Are we a lazy nation, or do we just appreciate our spare time?
Georgie Frost of Share Radio recently had an interesting chat with Rune Sovndahl CEO of Fantastic Services on her live show “Consuming Issues”. They talked about the reasons that British people hire a cleaner, and why a large percentage of those that do don’t tell their family and friends about it.
New research has revealed, that a third of UK households employ someone to help out with domestic chores. So are we a lazy nation, or just more discerning about how we spend our free time? According to Rune, nowadays we lead busier lives and it’s inevitable that we’re paying for help around the home. He explains that “it isn’t about laziness; it’s about people wanting to get more out of their lives. Nobody has enough time in London. You go to the gym, have hobbies, work and have children. There are so many things to do, go to the theatre, go to the cinema, really enjoying your life. Then taking 4-6 hours a week to clean, it’s quite a lot. It’s almost like a full working day. It’s about our customers getting more out of life, getting things done and not worrying about them.”
Another poll revealed that two-thirds of us hire a cleaner won’t admit it. Rune believes that it’s because so many of us feel like it is a luxury, when what we need to do is realise that our time is precious. However he explains that “people are starting to accept that in order to function at a high-performance level, then you need to outsource some of those things that you’re not so good at.”
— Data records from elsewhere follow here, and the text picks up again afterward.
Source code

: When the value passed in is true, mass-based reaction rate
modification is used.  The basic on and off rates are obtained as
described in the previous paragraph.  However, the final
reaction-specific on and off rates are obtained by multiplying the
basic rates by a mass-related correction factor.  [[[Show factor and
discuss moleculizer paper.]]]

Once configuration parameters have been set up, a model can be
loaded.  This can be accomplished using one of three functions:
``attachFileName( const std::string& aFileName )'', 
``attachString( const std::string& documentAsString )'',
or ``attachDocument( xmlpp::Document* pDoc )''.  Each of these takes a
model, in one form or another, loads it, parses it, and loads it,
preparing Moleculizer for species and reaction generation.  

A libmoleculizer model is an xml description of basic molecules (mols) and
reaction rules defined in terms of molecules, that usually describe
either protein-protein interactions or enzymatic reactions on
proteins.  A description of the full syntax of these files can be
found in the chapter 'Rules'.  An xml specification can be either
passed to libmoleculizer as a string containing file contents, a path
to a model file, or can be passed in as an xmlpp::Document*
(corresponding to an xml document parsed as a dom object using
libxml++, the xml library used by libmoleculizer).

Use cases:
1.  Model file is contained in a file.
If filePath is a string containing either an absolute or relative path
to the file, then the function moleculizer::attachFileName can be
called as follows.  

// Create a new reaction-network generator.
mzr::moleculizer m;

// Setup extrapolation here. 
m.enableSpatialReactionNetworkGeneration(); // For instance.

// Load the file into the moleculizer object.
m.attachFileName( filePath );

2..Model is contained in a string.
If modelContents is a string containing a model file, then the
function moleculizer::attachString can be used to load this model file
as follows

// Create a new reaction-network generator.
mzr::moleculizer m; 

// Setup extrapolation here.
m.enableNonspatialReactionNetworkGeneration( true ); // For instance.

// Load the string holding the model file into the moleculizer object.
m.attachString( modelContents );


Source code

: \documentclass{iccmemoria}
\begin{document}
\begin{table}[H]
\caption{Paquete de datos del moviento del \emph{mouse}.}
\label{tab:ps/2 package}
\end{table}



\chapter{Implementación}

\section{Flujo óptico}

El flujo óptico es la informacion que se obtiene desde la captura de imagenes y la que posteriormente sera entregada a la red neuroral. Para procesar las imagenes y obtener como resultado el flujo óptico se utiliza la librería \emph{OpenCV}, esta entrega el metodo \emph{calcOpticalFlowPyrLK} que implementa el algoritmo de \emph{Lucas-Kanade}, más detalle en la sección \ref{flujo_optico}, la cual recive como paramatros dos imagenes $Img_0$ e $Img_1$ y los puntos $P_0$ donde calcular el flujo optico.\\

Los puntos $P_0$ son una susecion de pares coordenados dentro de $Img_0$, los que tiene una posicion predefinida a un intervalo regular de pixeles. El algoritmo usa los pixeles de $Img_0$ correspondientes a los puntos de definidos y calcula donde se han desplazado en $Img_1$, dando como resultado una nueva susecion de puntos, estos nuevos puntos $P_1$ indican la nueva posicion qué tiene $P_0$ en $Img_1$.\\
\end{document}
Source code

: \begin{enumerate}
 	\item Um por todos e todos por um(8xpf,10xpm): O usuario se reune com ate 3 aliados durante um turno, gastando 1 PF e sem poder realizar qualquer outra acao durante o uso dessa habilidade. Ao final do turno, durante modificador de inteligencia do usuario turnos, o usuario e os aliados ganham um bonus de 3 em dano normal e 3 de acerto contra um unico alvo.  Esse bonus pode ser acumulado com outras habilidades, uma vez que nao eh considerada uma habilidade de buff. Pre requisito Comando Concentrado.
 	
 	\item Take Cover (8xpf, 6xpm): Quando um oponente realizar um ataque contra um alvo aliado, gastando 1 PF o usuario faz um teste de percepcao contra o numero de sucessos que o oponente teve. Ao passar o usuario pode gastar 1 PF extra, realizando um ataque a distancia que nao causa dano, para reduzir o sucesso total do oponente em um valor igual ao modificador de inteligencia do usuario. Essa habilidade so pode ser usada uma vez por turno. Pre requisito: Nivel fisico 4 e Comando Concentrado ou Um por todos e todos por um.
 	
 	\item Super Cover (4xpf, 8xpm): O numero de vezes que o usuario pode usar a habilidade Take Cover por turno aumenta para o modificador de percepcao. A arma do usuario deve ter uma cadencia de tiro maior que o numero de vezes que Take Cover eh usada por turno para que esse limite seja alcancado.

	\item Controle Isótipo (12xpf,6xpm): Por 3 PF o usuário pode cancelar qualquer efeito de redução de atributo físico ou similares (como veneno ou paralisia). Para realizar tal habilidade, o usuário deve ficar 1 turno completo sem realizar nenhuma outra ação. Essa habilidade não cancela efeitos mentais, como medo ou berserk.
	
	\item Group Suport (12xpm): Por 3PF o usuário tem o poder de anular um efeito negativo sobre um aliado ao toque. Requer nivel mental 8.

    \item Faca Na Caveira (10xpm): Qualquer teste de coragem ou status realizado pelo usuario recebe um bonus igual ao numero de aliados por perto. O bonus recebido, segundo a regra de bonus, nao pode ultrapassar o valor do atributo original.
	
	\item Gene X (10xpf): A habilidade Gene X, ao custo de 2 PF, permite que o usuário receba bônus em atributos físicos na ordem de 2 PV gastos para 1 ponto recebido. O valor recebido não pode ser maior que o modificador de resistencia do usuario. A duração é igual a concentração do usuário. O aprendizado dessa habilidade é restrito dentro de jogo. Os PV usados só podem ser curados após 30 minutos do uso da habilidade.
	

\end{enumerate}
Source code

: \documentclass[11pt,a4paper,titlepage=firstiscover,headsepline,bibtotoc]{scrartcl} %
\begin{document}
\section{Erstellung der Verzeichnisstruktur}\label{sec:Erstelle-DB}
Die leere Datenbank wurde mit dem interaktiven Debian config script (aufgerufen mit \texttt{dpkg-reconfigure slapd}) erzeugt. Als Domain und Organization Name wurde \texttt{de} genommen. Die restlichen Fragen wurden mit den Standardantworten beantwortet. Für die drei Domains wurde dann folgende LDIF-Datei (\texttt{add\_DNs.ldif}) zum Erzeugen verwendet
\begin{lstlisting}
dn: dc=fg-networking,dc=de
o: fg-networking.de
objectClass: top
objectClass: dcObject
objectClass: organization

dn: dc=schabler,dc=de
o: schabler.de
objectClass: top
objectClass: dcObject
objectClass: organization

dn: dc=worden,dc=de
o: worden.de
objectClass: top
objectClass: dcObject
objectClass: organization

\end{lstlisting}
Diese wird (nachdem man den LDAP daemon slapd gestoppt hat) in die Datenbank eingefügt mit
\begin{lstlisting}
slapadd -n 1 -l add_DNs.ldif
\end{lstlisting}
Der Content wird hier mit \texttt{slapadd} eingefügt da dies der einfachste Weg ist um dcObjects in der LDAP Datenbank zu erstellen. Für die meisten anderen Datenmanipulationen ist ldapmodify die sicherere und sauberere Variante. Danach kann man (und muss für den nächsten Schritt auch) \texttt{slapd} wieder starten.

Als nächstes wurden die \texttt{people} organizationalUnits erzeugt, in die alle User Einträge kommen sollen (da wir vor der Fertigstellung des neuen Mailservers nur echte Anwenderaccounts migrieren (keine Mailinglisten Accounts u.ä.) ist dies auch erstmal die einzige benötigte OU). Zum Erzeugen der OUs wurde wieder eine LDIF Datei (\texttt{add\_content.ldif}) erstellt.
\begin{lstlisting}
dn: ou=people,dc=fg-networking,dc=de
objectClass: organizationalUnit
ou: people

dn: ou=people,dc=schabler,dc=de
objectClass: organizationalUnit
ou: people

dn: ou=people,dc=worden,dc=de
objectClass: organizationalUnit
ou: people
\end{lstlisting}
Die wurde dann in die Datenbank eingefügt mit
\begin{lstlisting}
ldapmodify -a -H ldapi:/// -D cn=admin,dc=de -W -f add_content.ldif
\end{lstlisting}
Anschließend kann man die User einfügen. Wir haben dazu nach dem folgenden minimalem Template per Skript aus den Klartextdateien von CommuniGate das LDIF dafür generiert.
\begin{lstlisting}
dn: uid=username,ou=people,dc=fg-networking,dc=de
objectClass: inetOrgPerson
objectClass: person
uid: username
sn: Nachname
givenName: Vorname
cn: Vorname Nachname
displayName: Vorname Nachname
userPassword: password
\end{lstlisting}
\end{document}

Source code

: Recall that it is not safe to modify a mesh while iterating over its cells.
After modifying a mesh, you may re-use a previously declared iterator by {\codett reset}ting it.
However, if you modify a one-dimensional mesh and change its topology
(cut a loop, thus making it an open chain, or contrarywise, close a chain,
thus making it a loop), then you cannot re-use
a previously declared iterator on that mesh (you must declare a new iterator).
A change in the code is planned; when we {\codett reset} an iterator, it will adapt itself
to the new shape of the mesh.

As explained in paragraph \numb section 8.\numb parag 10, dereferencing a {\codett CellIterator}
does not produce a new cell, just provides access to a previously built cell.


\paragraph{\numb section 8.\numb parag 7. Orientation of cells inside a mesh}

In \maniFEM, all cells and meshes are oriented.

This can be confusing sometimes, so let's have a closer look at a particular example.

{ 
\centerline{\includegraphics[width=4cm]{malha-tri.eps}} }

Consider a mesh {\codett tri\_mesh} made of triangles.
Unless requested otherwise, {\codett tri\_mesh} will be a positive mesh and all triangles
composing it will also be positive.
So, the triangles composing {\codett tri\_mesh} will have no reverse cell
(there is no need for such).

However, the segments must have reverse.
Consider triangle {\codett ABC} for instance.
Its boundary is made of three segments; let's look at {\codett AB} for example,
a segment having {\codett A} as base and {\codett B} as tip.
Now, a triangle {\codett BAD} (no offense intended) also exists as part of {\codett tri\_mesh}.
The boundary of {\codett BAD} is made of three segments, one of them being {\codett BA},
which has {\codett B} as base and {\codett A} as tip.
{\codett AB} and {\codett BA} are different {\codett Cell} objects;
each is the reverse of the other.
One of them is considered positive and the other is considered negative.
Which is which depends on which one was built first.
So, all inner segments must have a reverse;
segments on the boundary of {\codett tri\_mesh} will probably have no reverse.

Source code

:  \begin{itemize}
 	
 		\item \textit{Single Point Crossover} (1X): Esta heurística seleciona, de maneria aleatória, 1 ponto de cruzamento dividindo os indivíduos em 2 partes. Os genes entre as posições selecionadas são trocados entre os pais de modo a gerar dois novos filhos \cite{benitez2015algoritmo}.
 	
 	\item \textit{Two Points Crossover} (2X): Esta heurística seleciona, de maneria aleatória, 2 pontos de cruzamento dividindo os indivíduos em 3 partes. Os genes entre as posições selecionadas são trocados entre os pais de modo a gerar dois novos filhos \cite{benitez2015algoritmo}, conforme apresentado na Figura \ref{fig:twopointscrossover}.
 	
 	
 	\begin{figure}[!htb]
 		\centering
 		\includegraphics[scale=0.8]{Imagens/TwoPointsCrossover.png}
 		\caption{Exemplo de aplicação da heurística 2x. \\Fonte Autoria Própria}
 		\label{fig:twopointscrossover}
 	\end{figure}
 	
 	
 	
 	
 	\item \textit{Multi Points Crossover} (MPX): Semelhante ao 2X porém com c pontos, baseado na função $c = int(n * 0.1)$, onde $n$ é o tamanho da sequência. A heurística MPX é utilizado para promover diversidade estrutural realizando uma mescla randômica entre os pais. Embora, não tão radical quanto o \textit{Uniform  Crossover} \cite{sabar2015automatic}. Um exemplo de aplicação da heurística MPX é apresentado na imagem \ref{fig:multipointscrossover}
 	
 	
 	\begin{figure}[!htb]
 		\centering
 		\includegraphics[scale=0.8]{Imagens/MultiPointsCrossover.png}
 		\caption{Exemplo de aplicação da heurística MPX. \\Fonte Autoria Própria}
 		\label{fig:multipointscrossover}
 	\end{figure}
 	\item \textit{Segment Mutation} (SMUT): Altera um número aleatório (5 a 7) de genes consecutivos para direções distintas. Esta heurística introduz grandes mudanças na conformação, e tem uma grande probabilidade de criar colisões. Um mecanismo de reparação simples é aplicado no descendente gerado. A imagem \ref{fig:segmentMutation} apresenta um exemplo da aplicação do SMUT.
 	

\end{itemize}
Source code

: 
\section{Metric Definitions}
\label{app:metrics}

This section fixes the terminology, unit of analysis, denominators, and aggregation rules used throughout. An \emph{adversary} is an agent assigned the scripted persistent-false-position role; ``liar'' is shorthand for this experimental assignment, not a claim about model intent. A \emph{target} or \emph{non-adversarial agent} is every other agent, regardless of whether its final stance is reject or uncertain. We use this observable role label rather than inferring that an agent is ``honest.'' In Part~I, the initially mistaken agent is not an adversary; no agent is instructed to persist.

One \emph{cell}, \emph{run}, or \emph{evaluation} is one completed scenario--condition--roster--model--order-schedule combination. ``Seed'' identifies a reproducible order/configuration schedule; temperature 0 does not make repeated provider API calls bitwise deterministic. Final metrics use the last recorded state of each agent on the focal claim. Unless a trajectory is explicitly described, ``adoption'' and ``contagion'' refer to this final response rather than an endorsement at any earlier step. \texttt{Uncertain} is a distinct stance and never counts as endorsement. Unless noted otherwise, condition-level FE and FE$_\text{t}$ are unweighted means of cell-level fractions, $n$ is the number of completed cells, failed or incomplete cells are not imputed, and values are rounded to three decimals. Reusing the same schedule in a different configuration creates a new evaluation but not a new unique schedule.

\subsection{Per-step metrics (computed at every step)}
So, how do you go about finding a good cleaner that you can reply on? Well, Rune thinks part of this is that it’s important to have different ways to give feedback to them. He’s found that some clients are uncomfortable when it comes to giving direct feedback, so Fantastic Services enable clients to give feedback to their cleaner and the company as well, about what does and doesn’t work for them. He also explains that it’s about trust, “because you’re letting someone into your home – whose going to be looking at your things, whose going to be moving your things around, arranging your books and putting your things up.”